- Your assignment
Nothing but a number should be given: how many lines in the entries below include the string "tabularx".

- Material supplied
▬▬▬▬▬▬▬▬▬▬

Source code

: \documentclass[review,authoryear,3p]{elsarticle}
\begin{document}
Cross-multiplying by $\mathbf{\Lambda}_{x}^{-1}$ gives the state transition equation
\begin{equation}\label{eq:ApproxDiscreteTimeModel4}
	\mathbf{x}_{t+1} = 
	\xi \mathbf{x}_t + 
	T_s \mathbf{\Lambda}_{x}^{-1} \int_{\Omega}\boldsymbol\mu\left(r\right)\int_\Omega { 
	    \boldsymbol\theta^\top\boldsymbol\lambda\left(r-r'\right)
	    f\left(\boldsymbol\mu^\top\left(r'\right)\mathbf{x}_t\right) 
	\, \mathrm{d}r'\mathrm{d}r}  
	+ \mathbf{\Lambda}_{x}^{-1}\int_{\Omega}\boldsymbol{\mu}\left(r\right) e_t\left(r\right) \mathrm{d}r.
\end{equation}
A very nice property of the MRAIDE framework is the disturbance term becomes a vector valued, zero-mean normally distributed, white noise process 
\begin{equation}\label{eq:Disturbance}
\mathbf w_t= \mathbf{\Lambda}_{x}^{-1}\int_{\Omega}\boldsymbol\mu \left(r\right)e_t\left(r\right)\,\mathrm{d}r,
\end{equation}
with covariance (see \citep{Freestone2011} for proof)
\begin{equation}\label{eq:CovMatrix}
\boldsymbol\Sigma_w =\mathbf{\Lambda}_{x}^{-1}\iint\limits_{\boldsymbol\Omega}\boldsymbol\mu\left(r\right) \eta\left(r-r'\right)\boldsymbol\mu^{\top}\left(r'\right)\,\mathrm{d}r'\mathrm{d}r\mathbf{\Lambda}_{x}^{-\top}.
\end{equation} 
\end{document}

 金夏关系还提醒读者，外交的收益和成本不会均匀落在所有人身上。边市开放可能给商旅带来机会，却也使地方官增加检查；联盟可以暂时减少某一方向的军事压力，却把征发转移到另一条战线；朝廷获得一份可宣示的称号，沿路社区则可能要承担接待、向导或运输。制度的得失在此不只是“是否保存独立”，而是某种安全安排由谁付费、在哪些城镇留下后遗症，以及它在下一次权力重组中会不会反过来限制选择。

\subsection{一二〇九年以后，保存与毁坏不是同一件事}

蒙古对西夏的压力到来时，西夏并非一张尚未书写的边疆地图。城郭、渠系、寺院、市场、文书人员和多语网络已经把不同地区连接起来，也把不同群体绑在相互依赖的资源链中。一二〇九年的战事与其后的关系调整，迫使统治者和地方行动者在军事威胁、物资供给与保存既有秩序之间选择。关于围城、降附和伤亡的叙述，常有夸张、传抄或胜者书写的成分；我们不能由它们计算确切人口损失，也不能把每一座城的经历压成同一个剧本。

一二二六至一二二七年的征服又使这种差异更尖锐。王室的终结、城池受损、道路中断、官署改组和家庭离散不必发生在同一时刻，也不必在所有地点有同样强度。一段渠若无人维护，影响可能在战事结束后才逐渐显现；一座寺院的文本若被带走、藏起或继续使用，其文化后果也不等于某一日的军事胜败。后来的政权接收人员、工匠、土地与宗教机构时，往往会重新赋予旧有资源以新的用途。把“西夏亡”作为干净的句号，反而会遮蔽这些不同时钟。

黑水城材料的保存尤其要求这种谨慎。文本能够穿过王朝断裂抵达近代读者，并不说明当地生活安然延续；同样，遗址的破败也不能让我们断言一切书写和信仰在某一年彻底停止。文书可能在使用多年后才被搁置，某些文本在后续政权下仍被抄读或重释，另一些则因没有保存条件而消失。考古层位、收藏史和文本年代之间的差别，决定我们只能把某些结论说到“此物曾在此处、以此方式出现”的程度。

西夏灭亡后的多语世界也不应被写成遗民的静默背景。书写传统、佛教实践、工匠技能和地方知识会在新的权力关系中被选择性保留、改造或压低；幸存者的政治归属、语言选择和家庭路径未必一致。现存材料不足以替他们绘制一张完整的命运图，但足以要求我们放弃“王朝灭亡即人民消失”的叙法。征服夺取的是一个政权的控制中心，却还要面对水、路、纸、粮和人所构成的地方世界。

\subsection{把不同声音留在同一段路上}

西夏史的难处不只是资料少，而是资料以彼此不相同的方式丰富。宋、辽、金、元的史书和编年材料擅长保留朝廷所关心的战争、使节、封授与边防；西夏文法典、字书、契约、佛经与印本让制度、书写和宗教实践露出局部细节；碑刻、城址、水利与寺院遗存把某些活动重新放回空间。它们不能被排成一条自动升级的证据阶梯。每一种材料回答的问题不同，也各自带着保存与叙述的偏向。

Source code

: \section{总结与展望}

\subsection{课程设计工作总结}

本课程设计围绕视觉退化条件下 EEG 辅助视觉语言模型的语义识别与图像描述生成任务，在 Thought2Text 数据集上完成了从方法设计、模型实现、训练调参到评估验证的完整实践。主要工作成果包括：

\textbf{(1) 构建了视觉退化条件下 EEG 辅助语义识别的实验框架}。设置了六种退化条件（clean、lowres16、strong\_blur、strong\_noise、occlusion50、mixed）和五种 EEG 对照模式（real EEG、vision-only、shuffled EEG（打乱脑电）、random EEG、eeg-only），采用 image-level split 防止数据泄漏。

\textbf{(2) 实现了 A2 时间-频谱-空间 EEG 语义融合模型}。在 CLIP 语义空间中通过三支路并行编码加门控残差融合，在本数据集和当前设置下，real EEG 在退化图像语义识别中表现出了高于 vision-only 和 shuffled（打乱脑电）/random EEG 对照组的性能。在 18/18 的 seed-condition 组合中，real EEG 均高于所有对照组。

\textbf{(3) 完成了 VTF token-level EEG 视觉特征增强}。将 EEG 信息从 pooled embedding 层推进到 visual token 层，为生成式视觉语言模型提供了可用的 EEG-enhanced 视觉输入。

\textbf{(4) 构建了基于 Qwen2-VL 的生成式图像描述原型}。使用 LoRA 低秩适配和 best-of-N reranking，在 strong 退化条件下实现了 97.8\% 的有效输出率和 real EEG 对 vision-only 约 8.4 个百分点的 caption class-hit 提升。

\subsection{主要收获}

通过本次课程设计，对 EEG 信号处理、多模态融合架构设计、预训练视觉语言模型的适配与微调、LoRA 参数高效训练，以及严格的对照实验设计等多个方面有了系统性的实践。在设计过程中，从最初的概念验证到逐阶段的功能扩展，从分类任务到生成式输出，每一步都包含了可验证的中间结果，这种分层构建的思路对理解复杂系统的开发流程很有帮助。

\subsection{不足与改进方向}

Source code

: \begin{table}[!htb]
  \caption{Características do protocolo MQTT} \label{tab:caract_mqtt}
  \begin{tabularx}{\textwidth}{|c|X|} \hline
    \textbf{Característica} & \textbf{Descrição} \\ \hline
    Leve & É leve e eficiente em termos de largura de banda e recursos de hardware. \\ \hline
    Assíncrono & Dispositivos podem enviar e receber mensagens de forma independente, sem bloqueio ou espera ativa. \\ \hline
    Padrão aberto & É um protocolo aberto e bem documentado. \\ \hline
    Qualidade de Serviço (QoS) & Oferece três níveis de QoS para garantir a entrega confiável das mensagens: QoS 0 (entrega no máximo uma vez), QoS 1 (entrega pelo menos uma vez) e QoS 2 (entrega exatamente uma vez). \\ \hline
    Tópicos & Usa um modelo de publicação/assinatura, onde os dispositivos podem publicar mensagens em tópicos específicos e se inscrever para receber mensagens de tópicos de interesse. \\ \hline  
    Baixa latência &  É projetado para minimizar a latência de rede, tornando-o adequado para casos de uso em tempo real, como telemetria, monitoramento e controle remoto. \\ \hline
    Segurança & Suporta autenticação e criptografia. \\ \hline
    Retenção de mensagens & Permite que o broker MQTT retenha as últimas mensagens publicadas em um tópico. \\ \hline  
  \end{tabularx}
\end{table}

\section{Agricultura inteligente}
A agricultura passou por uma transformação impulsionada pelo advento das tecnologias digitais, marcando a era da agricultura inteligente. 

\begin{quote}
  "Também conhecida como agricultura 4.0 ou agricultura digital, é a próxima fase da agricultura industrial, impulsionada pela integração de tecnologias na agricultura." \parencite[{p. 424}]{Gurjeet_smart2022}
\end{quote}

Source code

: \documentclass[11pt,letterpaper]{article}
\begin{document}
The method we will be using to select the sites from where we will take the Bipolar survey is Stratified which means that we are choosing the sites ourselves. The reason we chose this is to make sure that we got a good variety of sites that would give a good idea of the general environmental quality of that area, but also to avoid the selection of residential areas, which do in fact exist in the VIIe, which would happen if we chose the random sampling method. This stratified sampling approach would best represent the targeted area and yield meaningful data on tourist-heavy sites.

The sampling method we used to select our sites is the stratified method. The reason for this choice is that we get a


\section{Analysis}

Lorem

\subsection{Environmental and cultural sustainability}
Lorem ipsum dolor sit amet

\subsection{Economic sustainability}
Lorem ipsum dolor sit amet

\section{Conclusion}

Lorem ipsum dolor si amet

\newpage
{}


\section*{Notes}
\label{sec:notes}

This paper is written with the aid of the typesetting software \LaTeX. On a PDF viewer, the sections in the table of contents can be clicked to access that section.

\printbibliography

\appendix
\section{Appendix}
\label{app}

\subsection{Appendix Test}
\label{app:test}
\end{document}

▬▬▬▬▬▬▬▬▬▬

- Output
2